Seems fine, maybe it's about the GDAL version you have available. Parquet is since version 3.5, and so you might be slammed - even ubuntu 22.04 is still GDAL 3.4.
library(terra)
vect("/vsicurl/https://github.com/OSGeo/gdal/raw/master/autotest/ogr/data/parquet/poly_wkb_large_binary.parquet")
class : SpatVector
geometry : polygons
dimensions : 10, 3 (geometries, attributes)
extent : 478315.5, 481645.3, 4762880, 4765610 (xmin, xmax, ymin, ymax)
source : poly_wkb_large_binary.parquet
coord. ref. : OSGB36 / British National Grid (EPSG:27700)

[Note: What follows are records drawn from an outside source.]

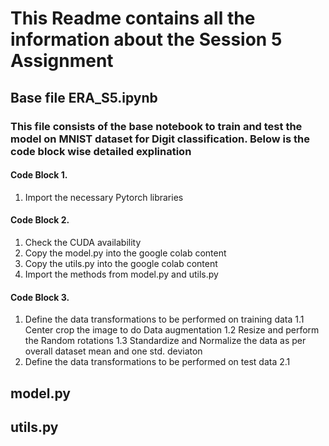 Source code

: # This Readme contains all the information about the Session 5 Assignment
## Base file ERA_S5.ipynb
### This file consists of the base notebook to train and test the model on MNIST dataset for Digit classification. Below is the code block wise detailed explination 
#### Code Block 1.  
1. Import the necessary Pytorch libraries  
#### Code Block 2. 
1. Check the CUDA availability
2. Copy the model.py into the google colab content
3. Copy the utils.py into the google colab content
4. Import the methods from model.py and utils.py
#### Code Block 3. 
1. Define the data transformations to be performed on training data 
   1.1 Center crop the image to do Data augmentation
   1.2 Resize and perform the Random rotations
   1.3 Standardize and Normalize the data as per overall dataset mean and one std. deviaton
 2. Define the data transformations to be performed on test data 
   2.1 



## model.py



## utils.py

names : AREA EAS_ID PRFEDEA
type : <num> <int> <chr>
values : 2.152e+05 168 35043411
2.473e+05 179 35043423
2.618e+05 171 35043414
vect("/vsicurl/https://github.com/opengeospatial/geoparquet/raw/main/examples/example.parquet")
class : SpatVector
geometry : polygons
dimensions : 5, 5 (geometries, attributes)
extent : -180, 180, -18.28799, 83.23324 (xmin, xmax, ymin, ymax)
source : example.parquet
coord. ref. : lon/lat WGS 84 (CRS84) (OGC:CRS84)
names : pop_est continent name iso_a3 gdp_md_est
type : <num> <chr> <chr> <chr> <int>
values : 8.9e+05 Oceania Fiji FJI 5496
5.801e+07 Africa Tanzania TZA 63177
6.033e+05 Africa W. Sahara ESH 907
check your version and drivers with
terra::gdal()
terra::gdal(drivers = TRUE)
https://gdal.org/drivers/vector/parquet.html
On ubuntu use the unstable ppa to get 3.6 (though still that might not have the reqs)
https://launchpad.net/~ubuntugis/+archive/ubuntu/ubuntugis-unstable
On Windows, R 4.3.2 includes GDAL 3.7.2, but it doesn't seem to support parquet (driver not compiled).
Edit: You are right, it's 3.7.2 now, not 3.6.2.
let's get onto that then, Roger has retired 🙏
(my windows has 3.7.2 I think, but I don't pay any attention to that os anymore except to check cran versions )
@kalibera, could you please consider adding this driver to GDAL in R? But maybe this won't be necessary if @paleolimbot completes the {geoarrow}
package?
I asked Tomas a week ago and he wrote:
Apache Arrow does not have a build configuration in MXE, so someone would have to create that. I can try, but if you could get someone else to do that, it might happen sooner. The same applies to Apache Parquet if that is needed separately.
A build configuration for MXE is on our radar for the Arrow R package, too, but because the Arrow R package requires so many of Arrow's optional features (far beyond just Parquet), it's likely to be quite a bit of work. I think using the Parquet reader in the Arrow R package is probably the only reasonable approach for the foreseeable future.
From terra's side, the way to maximize performance in both cases would be to implement conversion from a WKB represented by nanoarrow_array
into whatever representation is used for geometry by SpatVect
.
Terra support for reading in .parquet vector files would be most welcome. Currently I am using sfarrow package to read into R then converting to spatvect.